Bubble is a meandering sad little piece of work which is unfortunate because the TV/Movie release fusion is a great idea. I’m not going to get into the politics of that in this review because I want to give Bubble its fair time in front of the jury. It’s already been judged guilty by me but I owe it nothing less than a full pen lashing.
The plot is of small time America. There are three central characters. One is an older woman who works in a doll shop. The other is a younger guy who works in the same doll shop, but whereas he works on creating the heads she works on painting them. The third lead is a gal who comes to work at the doll shop about fifteen minutes into the film.
The only good mark I give Bubble is the 75 minute running time. It feels like three hours but when you’re done you realize you haven’t wasted too much time in your life, so that’s nice. There isn’t much more to say in a film that never really captures your imagination on any level. It’s got no spark, no heat, no heart, and unlike Rocky it never gains one either.
It’s really hard to say exactly what is so darned annoying about this one without delving into plot points so I’m going to give you an analogy instead. Have you ever had an experience at your local coffee shop or pizzeria in which you hear two people talking and you’re sad that you overheard them? Not that they are rude or anything, more like they are talking about a foot infection and it just bangs home the awesome futility of life. Even worse, when you order the double cheese you’re going to envision his foot on your pizza. It’s just one of those minutiae aspects of life that makes it a little bleaker. If that doesn’t work for you say they’re talking about how dad used to hit mom or something. You just don’t want to be in the situation. Well my friends, Bubble is chock FULL of those moments. It is a string of those moments back to back to back to back to back. You can’t escape. There is only more of it right around the bend.

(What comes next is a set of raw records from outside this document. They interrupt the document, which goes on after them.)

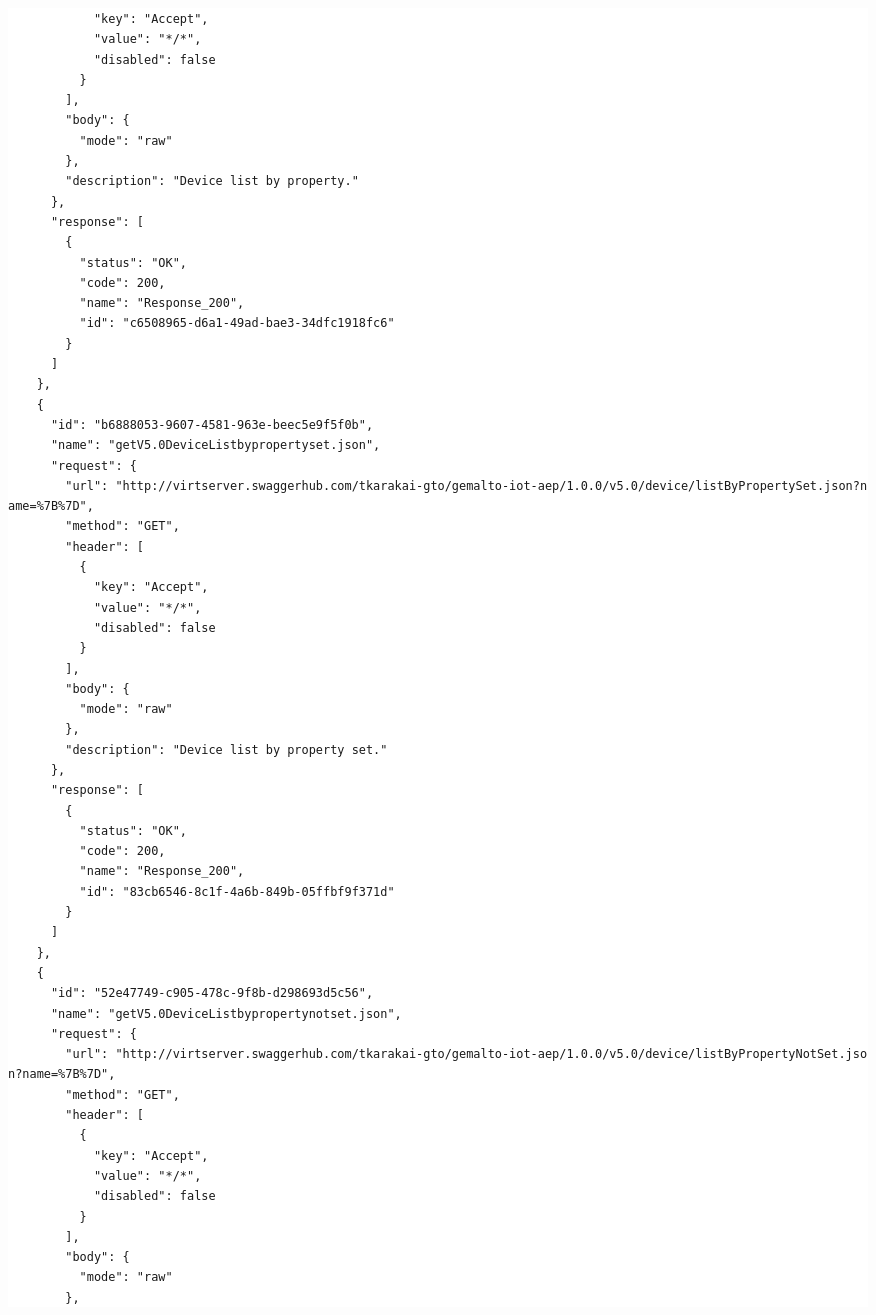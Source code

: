                 "key": "Accept",
                "value": "*/*",
                "disabled": false
              }
            ],
            "body": {
              "mode": "raw"
            },
            "description": "Device list by property."
          },
          "response": [
            {
              "status": "OK",
              "code": 200,
              "name": "Response_200",
              "id": "c6508965-d6a1-49ad-bae3-34dfc1918fc6"
            }
          ]
        },
        {
          "id": "b6888053-9607-4581-963e-beec5e9f5f0b",
          "name": "getV5.0DeviceListbypropertyset.json",
          "request": {
            "url": "http://virtserver.swaggerhub.com/tkarakai-gto/gemalto-iot-aep/1.0.0/v5.0/device/listByPropertySet.json?name=%7B%7D",
            "method": "GET",
            "header": [
              {
                "key": "Accept",
                "value": "*/*",
                "disabled": false
              }
            ],
            "body": {
              "mode": "raw"
            },
            "description": "Device list by property set."
          },
          "response": [
            {
              "status": "OK",
              "code": 200,
              "name": "Response_200",
              "id": "83cb6546-8c1f-4a6b-849b-05ffbf9f371d"
            }
          ]
        },
        {
          "id": "52e47749-c905-478c-9f8b-d298693d5c56",
          "name": "getV5.0DeviceListbypropertynotset.json",
          "request": {
            "url": "http://virtserver.swaggerhub.com/tkarakai-gto/gemalto-iot-aep/1.0.0/v5.0/device/listByPropertyNotSet.json?name=%7B%7D",
            "method": "GET",
            "header": [
              {
                "key": "Accept",
                "value": "*/*",
                "disabled": false
              }
            ],
            "body": {
              "mode": "raw"
            },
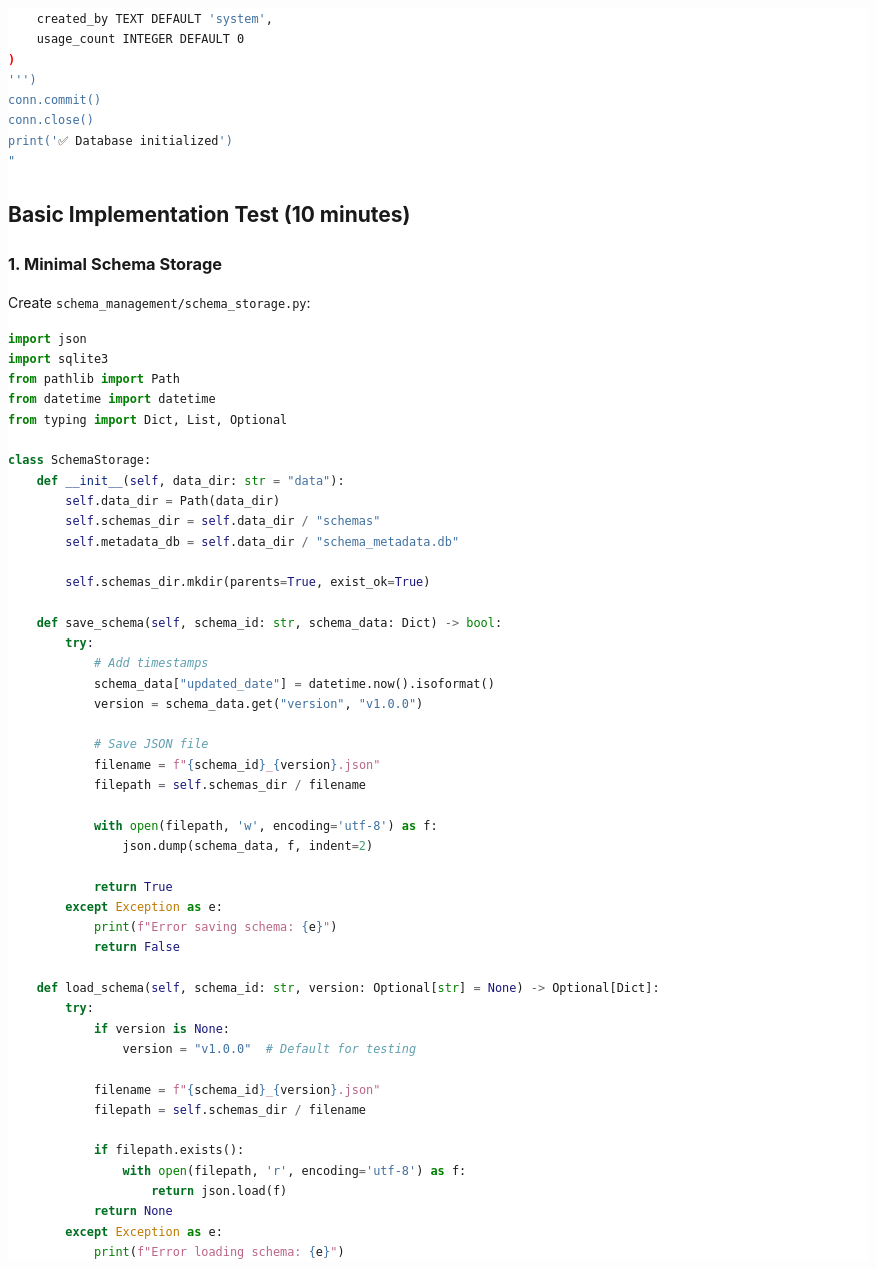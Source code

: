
 ```bash
    created_by TEXT DEFAULT 'system',
    usage_count INTEGER DEFAULT 0
)
''')
conn.commit()
conn.close()
print('✅ Database initialized')
"
```

## Basic Implementation Test (10 minutes)

### 1. Minimal Schema Storage

Create `schema_management/schema_storage.py`:

```python
import json
import sqlite3
from pathlib import Path
from datetime import datetime
from typing import Dict, List, Optional

class SchemaStorage:
    def __init__(self, data_dir: str = "data"):
        self.data_dir = Path(data_dir)
        self.schemas_dir = self.data_dir / "schemas"
        self.metadata_db = self.data_dir / "schema_metadata.db"
        
        self.schemas_dir.mkdir(parents=True, exist_ok=True)
    
    def save_schema(self, schema_id: str, schema_data: Dict) -> bool:
        try:
            # Add timestamps
            schema_data["updated_date"] = datetime.now().isoformat()
            version = schema_data.get("version", "v1.0.0")
            
            # Save JSON file
            filename = f"{schema_id}_{version}.json"
            filepath = self.schemas_dir / filename
            
            with open(filepath, 'w', encoding='utf-8') as f:
                json.dump(schema_data, f, indent=2)
            
            return True
        except Exception as e:
            print(f"Error saving schema: {e}")
            return False
    
    def load_schema(self, schema_id: str, version: Optional[str] = None) -> Optional[Dict]:
        try:
            if version is None:
                version = "v1.0.0"  # Default for testing
            
            filename = f"{schema_id}_{version}.json"
            filepath = self.schemas_dir / filename
            
            if filepath.exists():
                with open(filepath, 'r', encoding='utf-8') as f:
                    return json.load(f)
            return None
        except Exception as e:
            print(f"Error loading schema: {e}")
```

Actually if the conversations in the movie WERE about how daddy used to drink because you cry they might have had a smidgeon of fun about them, instead they are more about absolutely nothing. Not the fun Seinfeld nothing. The horrible crushing realities of a life where you work in a doll factory and essentially nothing happens are played out with deliberate non-enthusiasm. I guess you could say it’s a prescription for insomnia.
Our friend Steven Soderbergh has a complex. He goes off and makes huge commercial films such as Traffic or Ocean’s Eleven and then he feels compelled to make something small and horrific like Full Frontal or Bubble. In both of these smaller films he’s taking risks because he can but they don’t pay off on any level. I’m all for art house films but Soderbergh isn’t good enough at them at this juncture in his life. I’m not trying to pigeon hole him into films where he has to work with Brad Pitt but rather make it so he quits attempting films that are at their core crazy boring. I don’t think that’s too much to ask.